Despertó con la cara pegada al suelo, cubierto de polvo, el oído zumbando como si llevara el mar dentro. El brazo derecho colgaba como trapo muerto. La sangre le corría por el cuello. Le costó entender qué había pasado.

Emil gritaba desde otro cuarto. Había fuego. Gritos.

Intentó moverse. El dolor fue inmediato, seco, eléctrico.

El techo sobre él parecía ceder, pero no se caía. Damián se arrastró con el cuerpo, la pierna izquierda también herida, aunque no sabía dónde. Cada movimiento le robaba el aliento, pero no se detuvo.

En un rincón del pasillo, vio a una joven médica que había conocido esa misma mañana. Estaba sentada contra la pared, la mirada perdida, con un trozo de concreto sobre las piernas. No lloraba. Ni hablaba.

—¿Estás viva? —susurró él, acercándose con esfuerzo.

Ella parpadeó. Lentamente.

—Sí… creo…

Se arrastró hasta ella. Le tomó la mano. Quiso decirle que todo iba a estar bien, pero no pudo.

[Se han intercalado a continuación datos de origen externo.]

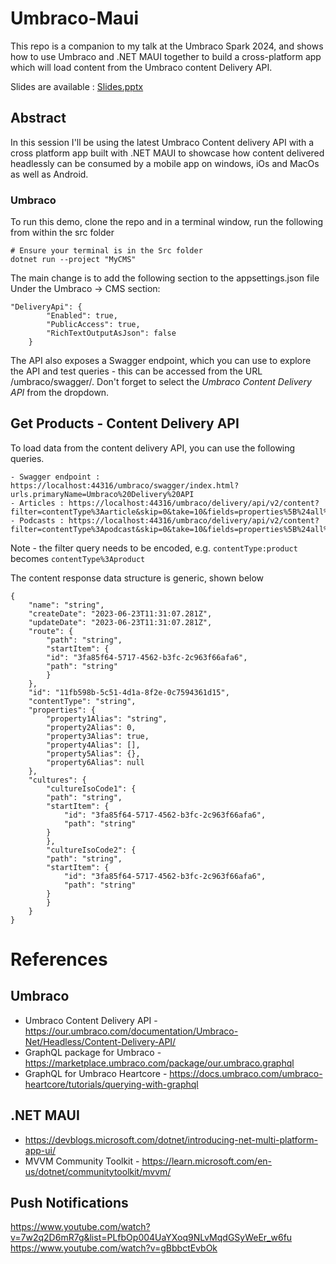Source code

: # Umbraco-Maui

This repo is a companion to my talk at the Umbraco Spark 2024, and shows how to use Umbraco and .NET MAUI together to build a cross-platform app which will load content from the Umbraco content Delivery API.

Slides are available : [Slides.pptx](Slides.pptx)

## Abstract

In this session I'll be using the latest Umbraco Content delivery API with a cross platform app built with .NET MAUI to showcase how content delivered headlessly can be consumed by a mobile app on windows, iOs and MacOs as well as Android.

### Umbraco

To run this demo, clone the repo and in a terminal window, run the following from within the src folder

    # Ensure your terminal is in the Src folder
    dotnet run --project "MyCMS"

The main change is to add the following section to the appsettings.json file Under the Umbraco -> CMS section:

    "DeliveryApi": {
            "Enabled": true,
            "PublicAccess": true,
            "RichTextOutputAsJson": false
        }

The API also exposes a Swagger endpoint, which you can use to explore the API and test queries - this can be accessed from the URL /umbraco/swagger/. Don't forget to select the *Umbraco Content Delivery API* from the dropdown. 

## Get Products - Content Delivery API

To load data from the content delivery API, you can use the following queries.

    - Swagger endpoint : https://localhost:44316/umbraco/swagger/index.html?urls.primaryName=Umbraco%20Delivery%20API
    - Articles : https://localhost:44316/umbraco/delivery/api/v2/content?filter=contentType%3Aarticle&skip=0&take=10&fields=properties%5B%24all%5D
    - Podcasts : https://localhost:44316/umbraco/delivery/api/v2/content?filter=contentType%3Apodcast&skip=0&take=10&fields=properties%5B%24all%5D

Note - the filter query needs to be encoded, e.g. `contentType:product` becomes `contentType%3Aproduct`

The content response data structure is generic, shown below

    {
        "name": "string",
        "createDate": "2023-06-23T11:31:07.281Z",
        "updateDate": "2023-06-23T11:31:07.281Z",
        "route": {
            "path": "string",
            "startItem": {
            "id": "3fa85f64-5717-4562-b3fc-2c963f66afa6",
            "path": "string"
            }
        },
        "id": "11fb598b-5c51-4d1a-8f2e-0c7594361d15",
        "contentType": "string",
        "properties": {
            "property1Alias": "string",
            "property2Alias": 0,
            "property3Alias": true,
            "property4Alias": [],
            "property5Alias": {},
            "property6Alias": null
        },
        "cultures": {
            "cultureIsoCode1": {
            "path": "string",
            "startItem": {
                "id": "3fa85f64-5717-4562-b3fc-2c963f66afa6",
                "path": "string"
            }
            },
            "cultureIsoCode2": {
            "path": "string",
            "startItem": {
                "id": "3fa85f64-5717-4562-b3fc-2c963f66afa6",
                "path": "string"
            }
            }
        }
    }


# References

## Umbraco

- Umbraco Content Delivery API - https://our.umbraco.com/documentation/Umbraco-Net/Headless/Content-Delivery-API/
- GraphQL package for Umbraco - https://marketplace.umbraco.com/package/our.umbraco.graphql
- GraphQL for Umbraco Heartcore - https://docs.umbraco.com/umbraco-heartcore/tutorials/querying-with-graphql

## .NET MAUI

- https://devblogs.microsoft.com/dotnet/introducing-net-multi-platform-app-ui/
- MVVM Community Toolkit - https://learn.microsoft.com/en-us/dotnet/communitytoolkit/mvvm/

## Push Notifications

https://www.youtube.com/watch?v=7w2q2D6mR7g&list=PLfbOp004UaYXoq9NLvMqdGSyWeEr_w6fu
https://www.youtube.com/watch?v=gBbbctEvbOk


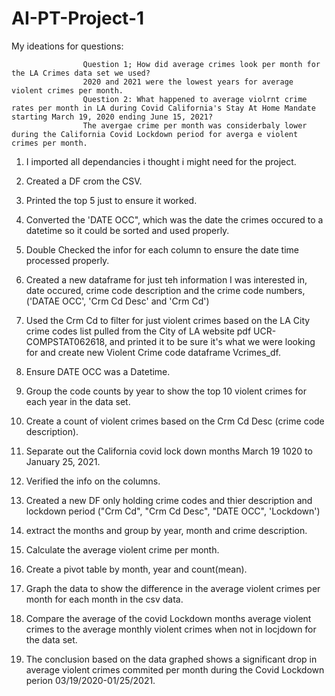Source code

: # AI-PT-Project-1

My ideations for questions:
                    
                    Question 1; How did average crimes look per month for the LA Crimes data set we used?
                    2020 and 2021 were the lowest years for average violent crimes per month.
                    Question 2: What happened to average violrnt crime rates per month in LA during Covid California's Stay At Home Mandate starting March 19, 2020 ending June 15, 2021? 
                    The avergae crime per month was considerbaly lower during the California Covid Lockdown period for averga e violent crimes per month.

1.  I imported all dependancies i thought i might need for the project.

2.  Created a DF crom the CSV.

3.  Printed the top 5 just to ensure it worked.

4.  Converted the 'DATE OCC", which was the date the crimes occured to a datetime so it could be sorted and used properly.

5.  Double Checked the infor for each column to ensure the date time processed properly.

6.  Created a new dataframe for just teh information I was interested in, date occured, crime code description and the crime code numbers, ('DATAE OCC', 'Crm Cd Desc' and 'Crm Cd')

7.  Used the Crm Cd to filter for just violent crimes based on the LA City crime codes list pulled from the City of LA website pdf UCR-COMPSTAT062618, and printed it to be sure it's what we were looking for and create new Violent Crime code dataframe Vcrimes_df.

8. Ensure DATE OCC was a Datetime.

9.  Group the code counts by year to show the top 10 violent crimes for each year in the data set.

10. Create a count of violent crimes based on the Crm Cd Desc (crime code description).

11. Separate out the California covid lock down months March 19 1020 to January 25, 2021.

12. Verified the info on the columns.

13. Created a new DF only holding crime codes and thier description and lockdown period ("Crm Cd", "Crm Cd Desc", "DATE OCC", 'Lockdown')

14. extract the months and group by year, month and crime description.

15. Calculate the average violent crime per month.

16. Create a pivot table by month, year and count(mean).

17. Graph the data to show the difference in the average violent crimes per month for each month in the csv data.

18. Compare the average of the covid Lockdown months average violent crimes to the average monthly violent crimes when not in locjdown for the data set.

20. The conclusion based on the data graphed shows a significant drop in average violent crimes commited per month during the Covid Lockdown perion 03/19/2020-01/25/2021.





                       
                    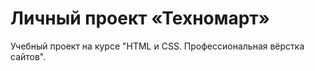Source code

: # Личный проект «Техномарт»

Учебный проект на курсе "HTML и CSS. Профессиональная вёрстка сайтов".

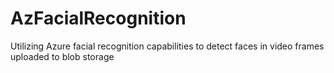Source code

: # AzFacialRecognition
Utilizing Azure facial recognition capabilities to detect faces in video frames uploaded to blob storage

No quería mentir. En cambio, simplemente se quedó allí, sosteniéndola. Compartiendo ese instante de miedo y vida.

Así los encontraron, minutos después, cuando los refuerzos llegaron. Un periodista gráfico —que luego sabría se llamaba Mateo— tomó una foto. En ella, Damián sangraba, sucio, destruido, pero con los ojos fijos en los de la muchacha, como si solo ese gesto bastara para no desmoronarse.

La foto daría la vuelta al mundo semanas después. Pero él no la vería hasta mucho más tarde.

Porque en ese momento, mientras lo subían a una ambulancia improvisada y el dolor se abría como un cuchillo nuevo dentro del cuerpo, solo pensaba en una cosa.

En ella.

En Abril.

En lo que no le había dicho.
En lo que ahora tal vez nunca podría decirle.

Y, más que el dolor, más que la herida abierta, más que la idea de la muerte, lo que más le dolía era el silencio.

Ese maldito, inmenso silencio que lo había acompañado desde que partió.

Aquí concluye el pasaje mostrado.